“Just popping to the toilet… ”

For as long as I can recall, socialising had always been very hit-and-miss. I was hyperlexic and by the time I was two and a half years old I could read the paper. My primary school teachers would send other children to me to have their spellings checked, which is where the flame that fuelled my passion to teach was ignited.

As I progressed throughout life the library was my friend. During school, after school, weekends and holidays. I could be found assisting the librarians or I would have secreted myself away into a corner with a book on the ancient Egyptians – a particular focus of mine which has carried on throughout my adult life.

Friendships and relationships were always challenging. They were hard work. I felt awkward and weird. Maintaining them was, largely, annoying and I enjoyed my own company. I did not feel the necessity to have friends but I mastered the art of conforming to societal standards and seemed to fit in, albeit on the outskirts.

In my early 20s I experienced on-and-off periods of depression, which resulted in a continuous bell curve of emotions supported by anti-depressants. I could not understand why I was consistently prescribed medication which did not seem to solve the problem. An article in The Guardian in November 2021 highlighted this succinctly:

“…Others had wasted decades being misdiagnosed, prescribed unnecessary drugs and forced to remain in mental health wards while experts failed to diagnose their condition – or refused to listen to the women’s accurate self-diagnosis because, the experts insisted, the woman did not “look” or “act” autistic.”

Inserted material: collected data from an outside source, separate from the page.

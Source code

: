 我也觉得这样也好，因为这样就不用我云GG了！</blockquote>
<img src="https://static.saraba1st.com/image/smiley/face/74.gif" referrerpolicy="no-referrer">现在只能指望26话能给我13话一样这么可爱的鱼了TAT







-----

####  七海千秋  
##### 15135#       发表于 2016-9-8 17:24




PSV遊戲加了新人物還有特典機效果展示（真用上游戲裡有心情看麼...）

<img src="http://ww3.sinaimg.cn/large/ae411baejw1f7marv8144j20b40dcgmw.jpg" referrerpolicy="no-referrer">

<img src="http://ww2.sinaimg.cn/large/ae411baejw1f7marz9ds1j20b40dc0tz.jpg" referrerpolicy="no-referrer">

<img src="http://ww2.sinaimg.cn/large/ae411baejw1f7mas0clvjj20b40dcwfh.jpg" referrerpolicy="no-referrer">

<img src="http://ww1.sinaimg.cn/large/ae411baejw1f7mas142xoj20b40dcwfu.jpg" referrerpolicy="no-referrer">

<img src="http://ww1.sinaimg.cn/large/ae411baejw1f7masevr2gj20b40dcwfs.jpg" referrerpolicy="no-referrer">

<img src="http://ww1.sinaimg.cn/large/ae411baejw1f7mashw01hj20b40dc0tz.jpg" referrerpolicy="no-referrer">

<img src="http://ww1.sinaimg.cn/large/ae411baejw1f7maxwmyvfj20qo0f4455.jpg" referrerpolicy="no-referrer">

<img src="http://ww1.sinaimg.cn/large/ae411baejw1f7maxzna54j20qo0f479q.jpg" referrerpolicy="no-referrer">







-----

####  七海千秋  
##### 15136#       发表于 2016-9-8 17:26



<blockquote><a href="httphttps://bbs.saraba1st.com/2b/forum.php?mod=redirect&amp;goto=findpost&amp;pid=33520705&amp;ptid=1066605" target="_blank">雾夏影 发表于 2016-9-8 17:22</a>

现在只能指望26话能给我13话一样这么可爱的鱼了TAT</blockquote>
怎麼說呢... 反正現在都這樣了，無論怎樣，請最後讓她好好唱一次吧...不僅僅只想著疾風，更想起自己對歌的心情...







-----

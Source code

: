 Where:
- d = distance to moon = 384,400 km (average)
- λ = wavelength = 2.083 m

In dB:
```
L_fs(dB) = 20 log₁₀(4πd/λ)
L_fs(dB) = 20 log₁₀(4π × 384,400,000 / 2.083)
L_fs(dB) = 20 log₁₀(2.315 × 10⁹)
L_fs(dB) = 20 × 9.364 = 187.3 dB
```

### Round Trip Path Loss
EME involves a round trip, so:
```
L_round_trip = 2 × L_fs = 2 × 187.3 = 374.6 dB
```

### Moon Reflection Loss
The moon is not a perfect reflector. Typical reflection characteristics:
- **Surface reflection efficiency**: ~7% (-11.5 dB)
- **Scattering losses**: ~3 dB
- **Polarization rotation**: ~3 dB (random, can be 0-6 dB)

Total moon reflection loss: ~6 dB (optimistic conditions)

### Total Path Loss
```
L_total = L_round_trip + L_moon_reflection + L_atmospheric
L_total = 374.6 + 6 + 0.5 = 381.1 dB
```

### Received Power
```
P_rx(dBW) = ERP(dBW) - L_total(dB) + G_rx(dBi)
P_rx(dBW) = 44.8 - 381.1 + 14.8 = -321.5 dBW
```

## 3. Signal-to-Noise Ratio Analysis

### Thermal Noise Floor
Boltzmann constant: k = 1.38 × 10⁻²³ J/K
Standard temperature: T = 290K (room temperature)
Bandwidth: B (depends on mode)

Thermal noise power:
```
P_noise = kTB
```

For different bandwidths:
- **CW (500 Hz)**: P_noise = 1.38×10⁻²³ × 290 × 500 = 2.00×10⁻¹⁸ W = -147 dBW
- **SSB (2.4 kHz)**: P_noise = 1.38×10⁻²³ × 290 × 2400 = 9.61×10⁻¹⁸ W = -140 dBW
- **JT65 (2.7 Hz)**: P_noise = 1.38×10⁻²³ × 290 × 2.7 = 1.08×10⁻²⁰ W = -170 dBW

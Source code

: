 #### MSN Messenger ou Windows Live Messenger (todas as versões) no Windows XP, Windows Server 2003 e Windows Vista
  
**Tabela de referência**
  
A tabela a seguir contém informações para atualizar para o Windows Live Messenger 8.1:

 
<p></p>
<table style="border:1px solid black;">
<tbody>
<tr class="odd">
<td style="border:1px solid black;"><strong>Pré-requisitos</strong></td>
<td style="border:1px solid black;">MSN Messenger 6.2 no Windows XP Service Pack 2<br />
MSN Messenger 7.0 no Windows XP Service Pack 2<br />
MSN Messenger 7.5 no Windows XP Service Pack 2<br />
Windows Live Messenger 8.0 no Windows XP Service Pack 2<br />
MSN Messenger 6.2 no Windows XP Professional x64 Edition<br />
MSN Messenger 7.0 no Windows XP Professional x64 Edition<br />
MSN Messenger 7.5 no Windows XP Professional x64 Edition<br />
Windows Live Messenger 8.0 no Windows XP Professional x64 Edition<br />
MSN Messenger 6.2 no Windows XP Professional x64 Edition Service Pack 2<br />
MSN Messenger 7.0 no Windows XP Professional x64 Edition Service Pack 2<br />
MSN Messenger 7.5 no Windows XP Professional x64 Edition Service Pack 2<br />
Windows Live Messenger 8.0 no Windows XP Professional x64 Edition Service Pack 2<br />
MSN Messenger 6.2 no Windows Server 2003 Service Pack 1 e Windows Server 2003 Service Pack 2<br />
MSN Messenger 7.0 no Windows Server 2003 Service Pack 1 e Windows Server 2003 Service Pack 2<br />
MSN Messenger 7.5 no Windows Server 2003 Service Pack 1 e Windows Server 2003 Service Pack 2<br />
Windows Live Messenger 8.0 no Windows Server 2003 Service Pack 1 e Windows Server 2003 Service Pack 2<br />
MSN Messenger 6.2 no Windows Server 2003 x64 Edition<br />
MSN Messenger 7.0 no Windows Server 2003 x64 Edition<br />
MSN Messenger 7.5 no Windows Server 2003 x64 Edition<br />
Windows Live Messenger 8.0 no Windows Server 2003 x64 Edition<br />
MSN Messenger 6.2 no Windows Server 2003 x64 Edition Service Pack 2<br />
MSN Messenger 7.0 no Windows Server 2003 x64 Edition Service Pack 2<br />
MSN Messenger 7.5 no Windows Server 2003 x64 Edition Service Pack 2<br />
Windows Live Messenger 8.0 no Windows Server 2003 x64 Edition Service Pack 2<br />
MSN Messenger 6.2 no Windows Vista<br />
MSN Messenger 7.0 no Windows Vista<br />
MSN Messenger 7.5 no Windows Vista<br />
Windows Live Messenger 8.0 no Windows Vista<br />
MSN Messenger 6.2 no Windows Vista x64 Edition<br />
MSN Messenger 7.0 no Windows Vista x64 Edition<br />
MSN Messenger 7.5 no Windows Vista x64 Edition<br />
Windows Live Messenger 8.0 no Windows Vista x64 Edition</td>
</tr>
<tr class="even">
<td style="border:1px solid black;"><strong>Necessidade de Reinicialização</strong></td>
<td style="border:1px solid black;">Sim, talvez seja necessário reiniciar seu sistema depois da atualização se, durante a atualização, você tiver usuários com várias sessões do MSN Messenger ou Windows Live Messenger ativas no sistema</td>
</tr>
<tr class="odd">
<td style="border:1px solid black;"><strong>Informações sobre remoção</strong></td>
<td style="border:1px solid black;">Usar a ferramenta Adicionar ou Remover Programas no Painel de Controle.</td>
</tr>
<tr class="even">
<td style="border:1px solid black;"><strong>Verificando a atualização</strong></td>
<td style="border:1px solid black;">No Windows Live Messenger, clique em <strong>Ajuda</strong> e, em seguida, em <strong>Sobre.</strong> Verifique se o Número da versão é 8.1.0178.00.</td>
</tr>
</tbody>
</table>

Women were brushed aside and their pleas for help ignored. What does an autistic woman look like? How should she act? When I began teaching I viewed my students from a person-centred perspective. I would meet with prospective adult students, individually, to discover more about them and how I could meet their needs in the classroom. I listened and created lesson plans and resources to support each individual. Their learning experience was paramount to me. If the ‘experts’ who failed to recognise multitudes of women took the same approach to their profession as I did to mine, perhaps many thousands of women would have been diagnosed and supported much earlier.

Thirty years ago I would never have thought I could be autistic. Autism was not a diagnosis that would have even crossed my mind, let alone my GPs.

In 2018, Channel 4 aired a documentary, ‘Are you Autistic?’ It was hosted by Anna Richardson, who had lived experience of autism through her nephew. It was while watching this programme that I began to realise I could be one of the thousands of people who were living without an autism diagnosis.

I completed the Autism Spectrum Quotient (AQ), which suggested that I would qualify as autistic, but failed to follow through with my GP as I was concerned he would refuse a referral.

Part of my job entailed staying in a hotel on a quarterly basis, with other team members, for our quarterly meetings. As the time to travel to the events approached I would become increasingly anxious. The socialisation aspect of being away was something that I found challenging. In the evening my colleagues would meet in the bar, prior to dinner and, again, for post-dinner drinks. Small talk was my nemesis and the more I tried to do it the more awkward I became. I became notorious for the phrase, “I’m just popping to the toilet”. In actual fact, I would go to my room and not be seen until the following day.  The sense of relief when I closed the door and could begin to relax was incalculable.

In 2021 I took a leap of faith and approached my GP, who was more than happy to complete the paperwork and nearly a year later I received a formal autism diagnosis. I cried when the psychiatrist told me. I cried for the misunderstood version of me. I also cried with relief as it answered so many questions I had about who I was.

Naturalist, BBC presenter and fellow autistic, Chris Packham, helped to create the short series ‘Inside our Autistic Minds’. Each episode focused on different autistic people and how they view the world around them. In the first episode we were introduced to Flo, an improvisational comedian. I resonated with Flo because when she stepped off the stage, after a gig, she explained that she had been incredibly nervous. Over the years Flo had mastered the art of masking.

I am a ‘Masking Master’ too, I just did not realise it.

Every time I teach or speak at events or groups I feel like a boxer psyching himself up as he is about to jump into the ring. I put on my mask and play the part. It takes an enormous amount of mental and physical energy.  When it is over I am exhausted and I can remove the mask and be me.

Autism Acceptance Week was established to create more awareness of autism and de-bunk the misconceptions that surround it. However, over the past six months I have been able to take the time to accept that I am autistic. I have the ability to investigate, research, reflect on my past and learn from it. I am and always will be a work in progress and accepting who I am is easier because of an autism diagnosis.